News, Transport

Londoners have LEDs to thank for the arrival of the 24-hour Tube. Here’s why

Unlike their fluorescent predecessors, LED tubes can be wiped clean with a pole from the platform without the risk of breakage, making maintenance cheaper and quicker to carry out | Photo: Shae Gilbert

Most Londoners are excited about the prospect of 24-hour service on the Tube on Fridays and Saturdays, starting this September. But for the engineers at London Underground, it presents a new problem: how do you carry out maintenance work if the trains don’t stop running?

‘The 24-hour Tube will have a significant impact on maintenance, particularly on some of our central London stations,’ said Bob Benn, head of stations engineering at Transport for London. ‘It means we are going to have to concentrate our maintenance on Sunday to Thursday evenings.

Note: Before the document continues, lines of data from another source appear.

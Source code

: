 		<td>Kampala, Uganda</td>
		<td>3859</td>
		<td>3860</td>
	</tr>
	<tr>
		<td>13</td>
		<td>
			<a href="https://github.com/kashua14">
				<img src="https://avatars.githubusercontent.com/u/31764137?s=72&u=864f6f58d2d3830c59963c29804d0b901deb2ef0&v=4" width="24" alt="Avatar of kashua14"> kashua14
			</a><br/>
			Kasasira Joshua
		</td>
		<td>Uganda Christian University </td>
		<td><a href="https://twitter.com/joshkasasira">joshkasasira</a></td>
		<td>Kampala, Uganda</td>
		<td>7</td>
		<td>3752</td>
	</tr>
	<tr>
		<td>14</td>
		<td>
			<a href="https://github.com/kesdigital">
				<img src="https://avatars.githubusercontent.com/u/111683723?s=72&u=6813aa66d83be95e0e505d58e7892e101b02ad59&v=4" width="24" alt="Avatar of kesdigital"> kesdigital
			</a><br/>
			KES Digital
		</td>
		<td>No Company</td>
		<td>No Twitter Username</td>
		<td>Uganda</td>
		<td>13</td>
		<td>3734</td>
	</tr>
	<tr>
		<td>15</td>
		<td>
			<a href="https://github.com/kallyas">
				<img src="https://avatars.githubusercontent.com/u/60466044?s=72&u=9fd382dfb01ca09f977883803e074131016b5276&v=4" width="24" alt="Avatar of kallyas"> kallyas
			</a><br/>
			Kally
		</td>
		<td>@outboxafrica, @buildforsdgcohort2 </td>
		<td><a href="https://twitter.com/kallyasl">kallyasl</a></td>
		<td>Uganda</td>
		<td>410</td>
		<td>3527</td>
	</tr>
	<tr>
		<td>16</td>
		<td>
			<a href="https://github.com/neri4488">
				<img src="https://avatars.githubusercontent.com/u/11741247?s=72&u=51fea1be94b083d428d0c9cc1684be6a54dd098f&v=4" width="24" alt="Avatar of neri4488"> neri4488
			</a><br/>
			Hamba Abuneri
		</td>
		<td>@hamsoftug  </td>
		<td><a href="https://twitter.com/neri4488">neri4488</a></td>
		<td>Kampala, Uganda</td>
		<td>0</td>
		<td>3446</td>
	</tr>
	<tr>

We have to re-plan a lot of our maintenance activities to fit everything into those five days.’

Speaking at the Lighting for Rail conference last week, Benn suggested that LED lighting could be part of a solution to the problem:

‘When we consider the use of new lighting technology, a significant factor for us is how much maintenance we need to do, said Benn. ‘From a business case point of view that’s one of the advantages of things like LED, in terms of lamp life and how much we need to access the fittings. It’s not just all about energy saving, we look at the whole-life cost.’

Back in 2013 when the Tube was already two-and-a-half years into an LED tube retrofit programme, former lighting boss Shae Gilbert told Lux that ‘the reduced maintenance burden… puts London Underground in a good position if it decides to extend traffic hours in future’.

Now, more LED lights are being installed – including retrofit tubes and new luminaires in redeveloped stations – and those extended hours are about to become a reality.

Benn said the London Underground is in the middle of a £5.5 billion investment programme, which will include lighting upgrades at some of London’s busiest stations. Tottenham Court Road, Victoria, Green Park and Bank stations are all being expanded with new escalators and larger ticket halls, to cope with increasing passenger numbers. A further phase of station and line improvements is also planned.

‘It means there will be significant opportunities to change the lighting technology and also change the total ambience of the station and the environment,’ he said.